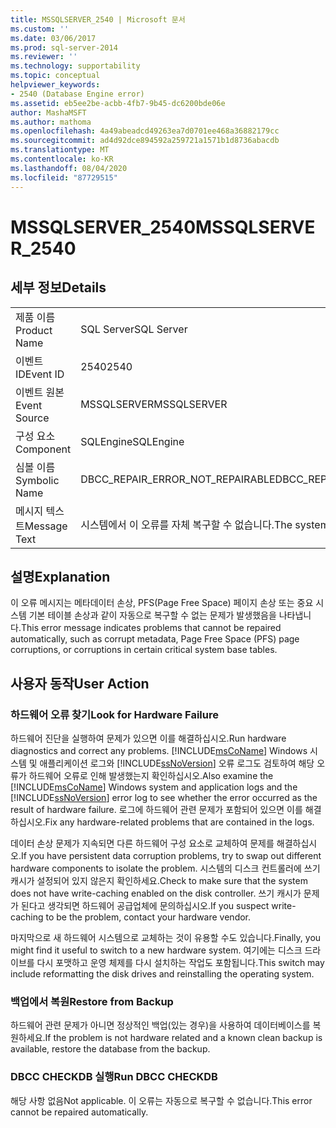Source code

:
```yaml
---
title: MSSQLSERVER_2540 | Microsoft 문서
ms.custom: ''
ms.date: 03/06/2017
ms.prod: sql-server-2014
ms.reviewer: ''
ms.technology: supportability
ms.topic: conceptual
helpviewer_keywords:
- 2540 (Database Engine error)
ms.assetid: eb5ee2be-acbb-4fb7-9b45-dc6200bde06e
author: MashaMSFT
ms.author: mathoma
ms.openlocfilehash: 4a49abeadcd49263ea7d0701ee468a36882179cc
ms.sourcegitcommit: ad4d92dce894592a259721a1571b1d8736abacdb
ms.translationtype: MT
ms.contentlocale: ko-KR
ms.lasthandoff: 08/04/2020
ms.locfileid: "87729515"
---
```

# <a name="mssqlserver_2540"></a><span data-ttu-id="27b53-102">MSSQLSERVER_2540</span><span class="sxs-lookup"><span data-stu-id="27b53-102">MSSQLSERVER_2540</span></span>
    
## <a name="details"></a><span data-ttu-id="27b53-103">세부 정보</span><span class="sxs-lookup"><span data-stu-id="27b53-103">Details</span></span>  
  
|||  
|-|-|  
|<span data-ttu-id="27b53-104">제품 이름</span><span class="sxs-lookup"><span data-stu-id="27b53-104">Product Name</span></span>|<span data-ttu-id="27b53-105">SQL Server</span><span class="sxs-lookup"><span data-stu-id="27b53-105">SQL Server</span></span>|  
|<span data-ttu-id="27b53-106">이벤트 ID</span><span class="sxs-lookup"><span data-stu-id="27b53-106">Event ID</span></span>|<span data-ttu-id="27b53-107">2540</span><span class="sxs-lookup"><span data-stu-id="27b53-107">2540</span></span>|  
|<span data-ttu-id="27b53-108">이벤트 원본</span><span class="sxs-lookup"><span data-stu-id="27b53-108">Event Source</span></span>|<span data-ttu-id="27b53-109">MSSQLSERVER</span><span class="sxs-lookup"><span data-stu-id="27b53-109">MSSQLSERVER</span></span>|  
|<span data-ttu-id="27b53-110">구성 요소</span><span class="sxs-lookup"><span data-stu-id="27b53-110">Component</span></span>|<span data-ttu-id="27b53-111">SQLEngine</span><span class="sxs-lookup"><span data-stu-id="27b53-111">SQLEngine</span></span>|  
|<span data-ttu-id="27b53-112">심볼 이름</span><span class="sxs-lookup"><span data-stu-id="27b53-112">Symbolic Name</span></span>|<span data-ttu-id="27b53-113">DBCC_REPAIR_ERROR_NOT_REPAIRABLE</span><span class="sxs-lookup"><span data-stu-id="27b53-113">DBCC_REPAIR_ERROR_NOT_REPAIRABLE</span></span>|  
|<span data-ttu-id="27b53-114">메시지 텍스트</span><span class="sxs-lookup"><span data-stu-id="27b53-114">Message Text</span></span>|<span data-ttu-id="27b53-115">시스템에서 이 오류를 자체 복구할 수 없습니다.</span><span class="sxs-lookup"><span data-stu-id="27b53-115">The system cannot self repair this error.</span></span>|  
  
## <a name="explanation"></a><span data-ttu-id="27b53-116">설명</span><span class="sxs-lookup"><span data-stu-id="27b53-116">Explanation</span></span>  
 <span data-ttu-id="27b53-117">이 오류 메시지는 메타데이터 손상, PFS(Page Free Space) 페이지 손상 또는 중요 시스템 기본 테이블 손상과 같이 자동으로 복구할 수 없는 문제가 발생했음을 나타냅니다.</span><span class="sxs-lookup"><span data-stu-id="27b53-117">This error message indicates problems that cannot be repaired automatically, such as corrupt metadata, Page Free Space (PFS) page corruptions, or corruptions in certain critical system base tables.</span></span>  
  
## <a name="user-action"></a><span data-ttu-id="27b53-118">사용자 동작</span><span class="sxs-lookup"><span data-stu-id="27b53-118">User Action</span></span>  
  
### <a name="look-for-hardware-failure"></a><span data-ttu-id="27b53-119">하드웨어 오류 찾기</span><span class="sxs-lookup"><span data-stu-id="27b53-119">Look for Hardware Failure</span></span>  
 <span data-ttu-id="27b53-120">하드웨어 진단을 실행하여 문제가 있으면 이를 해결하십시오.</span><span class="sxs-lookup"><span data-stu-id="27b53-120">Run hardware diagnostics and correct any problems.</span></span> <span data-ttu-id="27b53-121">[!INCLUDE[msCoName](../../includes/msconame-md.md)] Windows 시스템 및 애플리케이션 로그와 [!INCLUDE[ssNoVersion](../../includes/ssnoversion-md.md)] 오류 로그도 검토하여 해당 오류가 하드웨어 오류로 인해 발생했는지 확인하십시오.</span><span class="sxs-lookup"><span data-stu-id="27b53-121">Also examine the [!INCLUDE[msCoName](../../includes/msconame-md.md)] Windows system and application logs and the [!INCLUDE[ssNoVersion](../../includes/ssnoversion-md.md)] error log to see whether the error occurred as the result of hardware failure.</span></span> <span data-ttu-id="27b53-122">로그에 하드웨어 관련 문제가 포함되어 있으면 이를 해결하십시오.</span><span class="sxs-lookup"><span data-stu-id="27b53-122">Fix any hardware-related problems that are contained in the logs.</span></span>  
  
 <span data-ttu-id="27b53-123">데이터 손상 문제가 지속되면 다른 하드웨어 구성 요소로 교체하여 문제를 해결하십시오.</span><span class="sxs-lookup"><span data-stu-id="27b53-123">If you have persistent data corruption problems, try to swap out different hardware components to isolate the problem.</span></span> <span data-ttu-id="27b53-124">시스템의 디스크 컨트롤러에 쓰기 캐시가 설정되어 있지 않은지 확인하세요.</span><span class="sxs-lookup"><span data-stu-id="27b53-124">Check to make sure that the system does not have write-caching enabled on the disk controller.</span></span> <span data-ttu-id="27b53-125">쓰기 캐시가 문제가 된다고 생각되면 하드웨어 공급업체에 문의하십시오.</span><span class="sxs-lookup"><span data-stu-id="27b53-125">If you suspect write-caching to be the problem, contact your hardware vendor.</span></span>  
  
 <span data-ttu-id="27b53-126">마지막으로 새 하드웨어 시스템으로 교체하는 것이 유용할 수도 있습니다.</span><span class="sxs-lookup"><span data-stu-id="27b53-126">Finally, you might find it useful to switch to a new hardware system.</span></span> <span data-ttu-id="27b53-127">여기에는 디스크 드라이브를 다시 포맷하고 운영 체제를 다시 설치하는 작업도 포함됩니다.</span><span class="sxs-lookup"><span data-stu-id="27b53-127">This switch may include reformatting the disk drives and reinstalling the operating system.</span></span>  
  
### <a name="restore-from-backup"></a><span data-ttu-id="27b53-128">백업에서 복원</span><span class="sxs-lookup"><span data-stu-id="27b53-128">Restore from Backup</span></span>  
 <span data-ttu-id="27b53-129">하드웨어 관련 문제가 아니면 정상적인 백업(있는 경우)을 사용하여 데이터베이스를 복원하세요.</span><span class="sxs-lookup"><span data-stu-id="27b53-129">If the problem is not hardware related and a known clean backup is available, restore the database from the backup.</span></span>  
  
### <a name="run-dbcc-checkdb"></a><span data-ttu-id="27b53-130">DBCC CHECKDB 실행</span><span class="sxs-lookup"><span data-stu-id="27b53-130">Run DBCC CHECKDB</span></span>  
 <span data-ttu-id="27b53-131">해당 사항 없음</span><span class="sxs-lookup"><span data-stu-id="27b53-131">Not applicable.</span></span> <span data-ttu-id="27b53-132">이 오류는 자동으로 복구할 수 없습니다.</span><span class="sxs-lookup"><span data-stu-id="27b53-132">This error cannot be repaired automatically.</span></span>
·····
● **TASK TO CARRY OUT**
Across all the records above, find each line with "author" in it and copy it.

● **EXERCISE ANSWER**
author: MashaMSFT
ms.author: mathoma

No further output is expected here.